Exercise goal: Give every entry again, exactly as it stands.

Records shown:
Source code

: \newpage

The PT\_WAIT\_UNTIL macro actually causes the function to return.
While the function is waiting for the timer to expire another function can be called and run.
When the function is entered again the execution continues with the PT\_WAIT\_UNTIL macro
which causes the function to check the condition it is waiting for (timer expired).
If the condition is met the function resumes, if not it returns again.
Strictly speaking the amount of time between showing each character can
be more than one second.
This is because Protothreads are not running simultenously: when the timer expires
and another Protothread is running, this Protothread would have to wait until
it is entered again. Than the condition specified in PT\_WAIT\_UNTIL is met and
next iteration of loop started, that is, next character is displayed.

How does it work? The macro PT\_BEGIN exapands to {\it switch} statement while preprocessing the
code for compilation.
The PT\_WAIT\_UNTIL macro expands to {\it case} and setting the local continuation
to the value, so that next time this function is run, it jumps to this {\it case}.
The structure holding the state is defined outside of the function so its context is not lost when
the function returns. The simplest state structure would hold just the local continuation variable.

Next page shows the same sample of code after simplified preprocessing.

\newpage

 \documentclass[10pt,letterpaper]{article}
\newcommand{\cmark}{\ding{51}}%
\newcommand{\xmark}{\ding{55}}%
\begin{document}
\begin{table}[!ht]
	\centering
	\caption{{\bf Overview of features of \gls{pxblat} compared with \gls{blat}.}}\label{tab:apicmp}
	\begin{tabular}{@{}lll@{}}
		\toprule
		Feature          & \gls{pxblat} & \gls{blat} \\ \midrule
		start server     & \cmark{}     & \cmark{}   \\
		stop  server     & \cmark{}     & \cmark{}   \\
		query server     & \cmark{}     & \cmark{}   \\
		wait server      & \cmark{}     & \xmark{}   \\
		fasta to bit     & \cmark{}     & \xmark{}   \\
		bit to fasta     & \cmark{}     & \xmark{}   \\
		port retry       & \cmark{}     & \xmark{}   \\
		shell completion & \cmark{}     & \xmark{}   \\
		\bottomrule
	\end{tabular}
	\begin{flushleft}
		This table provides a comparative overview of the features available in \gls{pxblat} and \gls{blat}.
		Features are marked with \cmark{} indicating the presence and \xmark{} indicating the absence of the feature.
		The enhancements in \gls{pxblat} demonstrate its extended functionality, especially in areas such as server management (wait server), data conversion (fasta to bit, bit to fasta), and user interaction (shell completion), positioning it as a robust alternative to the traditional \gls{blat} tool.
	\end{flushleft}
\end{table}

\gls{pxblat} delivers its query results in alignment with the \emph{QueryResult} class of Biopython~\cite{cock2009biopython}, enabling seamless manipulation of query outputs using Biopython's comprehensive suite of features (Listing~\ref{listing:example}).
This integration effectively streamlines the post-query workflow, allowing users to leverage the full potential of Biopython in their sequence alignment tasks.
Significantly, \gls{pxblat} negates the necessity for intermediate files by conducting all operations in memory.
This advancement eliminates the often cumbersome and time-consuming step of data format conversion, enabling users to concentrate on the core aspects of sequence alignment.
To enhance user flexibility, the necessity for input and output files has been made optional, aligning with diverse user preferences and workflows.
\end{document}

Exercise answer:
Source code

: \newpage

The PT\_WAIT\_UNTIL macro actually causes the function to return.
While the function is waiting for the timer to expire another function can be called and run.
When the function is entered again the execution continues with the PT\_WAIT\_UNTIL macro
which causes the function to check the condition it is waiting for (timer expired).
If the condition is met the function resumes, if not it returns again.
Strictly speaking the amount of time between showing each character can
be more than one second.
This is because Protothreads are not running simultenously: when the timer expires
and another Protothread is running, this Protothread would have to wait until
it is entered again. Than the condition specified in PT\_WAIT\_UNTIL is met and
next iteration of loop started, that is, next character is displayed.

How does it work? The macro PT\_BEGIN exapands to {\it switch} statement while preprocessing the
code for compilation.
The PT\_WAIT\_UNTIL macro expands to {\it case} and setting the local continuation
to the value, so that next time this function is run, it jumps to this {\it case}.
The structure holding the state is defined outside of the function so its context is not lost when
the function returns. The simplest state structure would hold just the local continuation variable.

Next page shows the same sample of code after simplified preprocessing.

\newpage

 \documentclass[10pt,letterpaper]{article}
\newcommand{\cmark}{\ding{51}}%
\newcommand{\xmark}{\ding{55}}%
\begin{document}
\begin{table}[!ht]
	\centering
	\caption{{\bf Overview of features of \gls{pxblat} compared with \gls{blat}.}}\label{tab:apicmp}
	\begin{tabular}{@{}lll@{}}
		\toprule
		Feature          & \gls{pxblat} & \gls{blat} \\ \midrule
		start server     & \cmark{}     & \cmark{}   \\
		stop  server     & \cmark{}     & \cmark{}   \\
		query server     & \cmark{}     & \cmark{}   \\
		wait server      & \cmark{}     & \xmark{}   \\
		fasta to bit     & \cmark{}     & \xmark{}   \\
		bit to fasta     & \cmark{}     & \xmark{}   \\
		port retry       & \cmark{}     & \xmark{}   \\
		shell completion & \cmark{}     & \xmark{}   \\
		\bottomrule
	\end{tabular}
	\begin{flushleft}
		This table provides a comparative overview of the features available in \gls{pxblat} and \gls{blat}.
		Features are marked with \cmark{} indicating the presence and \xmark{} indicating the absence of the feature.
		The enhancements in \gls{pxblat} demonstrate its extended functionality, especially in areas such as server management (wait server), data conversion (fasta to bit, bit to fasta), and user interaction (shell completion), positioning it as a robust alternative to the traditional \gls{blat} tool.
	\end{flushleft}
\end{table}

\gls{pxblat} delivers its query results in alignment with the \emph{QueryResult} class of Biopython~\cite{cock2009biopython}, enabling seamless manipulation of query outputs using Biopython's comprehensive suite of features (Listing~\ref{listing:example}).
This integration effectively streamlines the post-query workflow, allowing users to leverage the full potential of Biopython in their sequence alignment tasks.
Significantly, \gls{pxblat} negates the necessity for intermediate files by conducting all operations in memory.
This advancement eliminates the often cumbersome and time-consuming step of data format conversion, enabling users to concentrate on the core aspects of sequence alignment.
To enhance user flexibility, the necessity for input and output files has been made optional, aligning with diverse user preferences and workflows.
\end{document}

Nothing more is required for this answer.